Within the data, how many lines hold the word "tests"? Answer with nothing but the number.

*Exercise input*:
*-*-*

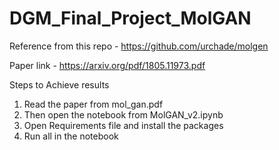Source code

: # DGM_Final_Project_MolGAN

Reference from this repo - https://github.com/urchade/molgen

Paper link - https://arxiv.org/pdf/1805.11973.pdf

Steps to Achieve results

1) Read the paper from mol_gan.pdf
2) Then open the notebook from MolGAN_v2.ipynb
3) Open Requirements file and install the packages
4) Run all in the notebook
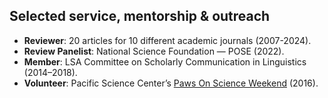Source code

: 
## Selected service, mentorship & outreach
- **Reviewer**: 20 articles for 10 different academic journals (2007-2024).
- **Review Panelist**: National Science Foundation — POSE (2022).
- **Member**: LSA Committee on Scholarly Communication in Linguistics (2014–2018).
- **Volunteer**: Pacific Science Center’s [Paws On Science Weekend](https://www.washington.edu/community/paws-on-science-husky-weekend-at-pacific-science-center-april-10-12/) (2016).
<!--dead link: https://www.pacificsciencecenter.org/paws-on-science-husky-weekend/ -->
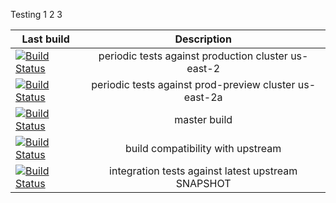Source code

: Testing 1 2 3


| Last build        | Description           |
| ------------- |:-------------:|
| [![Build Status](https://ci.centos.org/buildStatus/icon?job=devtools-rh-che-periodic-prod-2)](https://ci.centos.org/view/Devtools/job/devtools-rh-che-periodic-prod-2/) | periodic tests against production cluster us-east-2 |
| [![Build Status](https://ci.centos.org/buildStatus/icon?job=devtools-rh-che-periodic-prod-preview-2a)](https://ci.centos.org/view/Devtools/job/devtools-rh-che-periodic-prod-preview-2a/) | periodic tests against prod-preview cluster us-east-2a |
| [![Build Status](https://ci.centos.org/buildStatus/icon?job=devtools-rh-che-build-che-credentials-master)](https://ci.centos.org/view/Devtools/job/devtools-rh-che-build-che-credentials-master/) | master build |
| [![Build Status](https://ci.codenvycorp.com/buildStatus/icon?job=rh-che-ci-master)](https://ci.codenvycorp.com/job/rh-che-ci-master/) | build compatibility with upstream |
| [![Build Status](https://ci.centos.org/buildStatus/icon?job=devtools-rh-che-rh-che-compatibility-test-dev.rdu2c.fabric8.io)](https://ci.centos.org/view/Devtools/job/devtools-rh-che-rh-che-compatibility-test-dev.rdu2c.fabric8.io/) | integration tests against latest upstream SNAPSHOT |


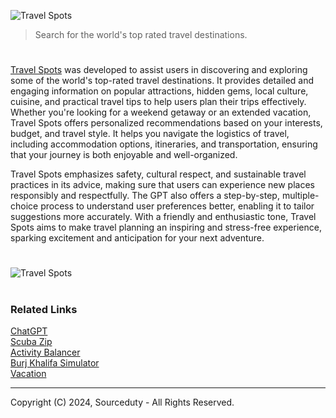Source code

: ![Travel Spots](https://github.com/user-attachments/assets/4836ff18-3f34-40e0-ba19-bb93f6ce5f87)

> Search for the world's top rated travel destinations.

#

[Travel Spots](https://chatgpt.com/g/g-4p0flZFw6-travel-spots) was developed to assist users in discovering and exploring some of the world's top-rated travel destinations. It provides detailed and engaging information on popular attractions, hidden gems, local culture, cuisine, and practical travel tips to help users plan their trips effectively. Whether you're looking for a weekend getaway or an extended vacation, Travel Spots offers personalized recommendations based on your interests, budget, and travel style. It helps you navigate the logistics of travel, including accommodation options, itineraries, and transportation, ensuring that your journey is both enjoyable and well-organized.

Travel Spots emphasizes safety, cultural respect, and sustainable travel practices in its advice, making sure that users can experience new places responsibly and respectfully. The GPT also offers a step-by-step, multiple-choice process to understand user preferences better, enabling it to tailor suggestions more accurately. With a friendly and enthusiastic tone, Travel Spots aims to make travel planning an inspiring and stress-free experience, sparking excitement and anticipation for your next adventure.

#

![Travel Spots](https://github.com/user-attachments/assets/35053fb5-cc1f-4685-8180-947d4aa24356)

#
### Related Links

[ChatGPT](https://github.com/sourceduty/ChatGPT)
<br>
[Scuba Zip](https://github.com/sourceduty/Scuba_Zip)
<br>
[Activity Balancer](https://github.com/sourceduty/Activity_Balancer)
<br>
[Burj Khalifa Simulator](https://chatgpt.com/g/g-DiTsWfJah-burj-khalifa-simulator)
<br>
[Vacation](https://chatgpt.com/g/g-8h9OXTiMr-vacation)

***
Copyright (C) 2024, Sourceduty - All Rights Reserved.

*-*-*

*Written answer*: 3